Citigroup lowers Nifty target to 27,000 amid war risks
India Today
The global brokerage has cut its Nifty target to 27,000 from the earlier estimate of 28,500. Even after the reduction, the new target still suggests a possible upside of about 17% from the Nifty's last closing level.
Citi Research has lowered its year-end target for India’s benchmark Nifty50 index, warning that the ongoing conflict in the Middle East could affect economic growth and corporate earnings in the country.
The global brokerage has cut its Nifty target to 27,000 from the earlier estimate of 28,500. Even after the reduction, the new target still suggests a possible upside of about 17% from the Nifty’s last closing level.
Citi has also lowered the valuation multiple used for the target.

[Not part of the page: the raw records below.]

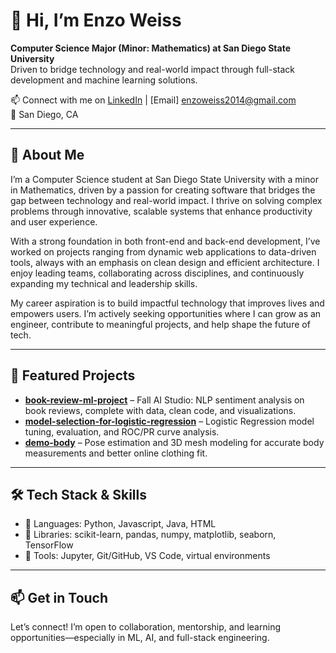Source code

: <!-- Profile README for enzoweiss21 -->

# 👋 Hi, I’m Enzo Weiss  
**Computer Science Major (Minor: Mathematics) at San Diego State University**  
Driven to bridge technology and real-world impact through full-stack development and machine learning solutions.

📫 Connect with me on [LinkedIn](https://www.linkedin.com/in/enzoweiss/) | [Email] enzoweiss2014@gmail.com  
📍 San Diego, CA

---

## 🚀 About Me  
I’m a Computer Science student at San Diego State University with a minor in Mathematics, driven by a passion for creating software that bridges the gap between technology and real-world impact. I thrive on solving complex problems through innovative, scalable systems that enhance productivity and user experience.

With a strong foundation in both front-end and back-end development, I’ve worked on projects ranging from dynamic web applications to data-driven tools, always with an emphasis on clean design and efficient architecture. I enjoy leading teams, collaborating across disciplines, and continuously expanding my technical and leadership skills.

My career aspiration is to build impactful technology that improves lives and empowers users. I’m actively seeking opportunities where I can grow as an engineer, contribute to meaningful projects, and help shape the future of tech.

---

## 🧪 Featured Projects  
- **[book-review-ml-project](https://github.com/enzoweiss21/book-review-ml-project)** – Fall AI Studio: NLP sentiment analysis on book reviews, complete with data, clean code, and visualizations.  
- **[model-selection-for-logistic-regression](https://github.com/enzoweiss21/Model-Selection-For-LogisticRegression)** – Logistic Regression model tuning, evaluation, and ROC/PR curve analysis.  
- **[demo-body]([https://github.com/enzoweiss21/demo-body)** –  Pose estimation and 3D mesh modeling for accurate body measurements and better online clothing fit.

---

## 🛠️ Tech Stack & Skills  
- 🔹 Languages: Python, Javascript, Java, HTML
- 🔹 Libraries: scikit-learn, pandas, numpy, matplotlib, seaborn, TensorFlow  
- 🔹 Tools: Jupyter, Git/GitHub, VS Code, virtual environments  

---

## 📫 Get in Touch  
Let’s connect! I’m open to collaboration, mentorship, and learning opportunities—especially in ML, AI, and full-stack engineering.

The brokerage reduced the Nifty target multiple to 19 times the one-year forward price-to-earnings ratio, compared with 20 times earlier.
The change reflects concerns that rising oil prices and supply disruptions linked to the war could create pressure on the Indian economy.
According to analysts at Citi Research, the effect on India’s growth and earnings will depend largely on how long the conflict and supply disruptions continue.
In a note released on Monday, analysts led by Surendra Goyal said the impact on corporate earnings would depend on how long supply chains remain affected.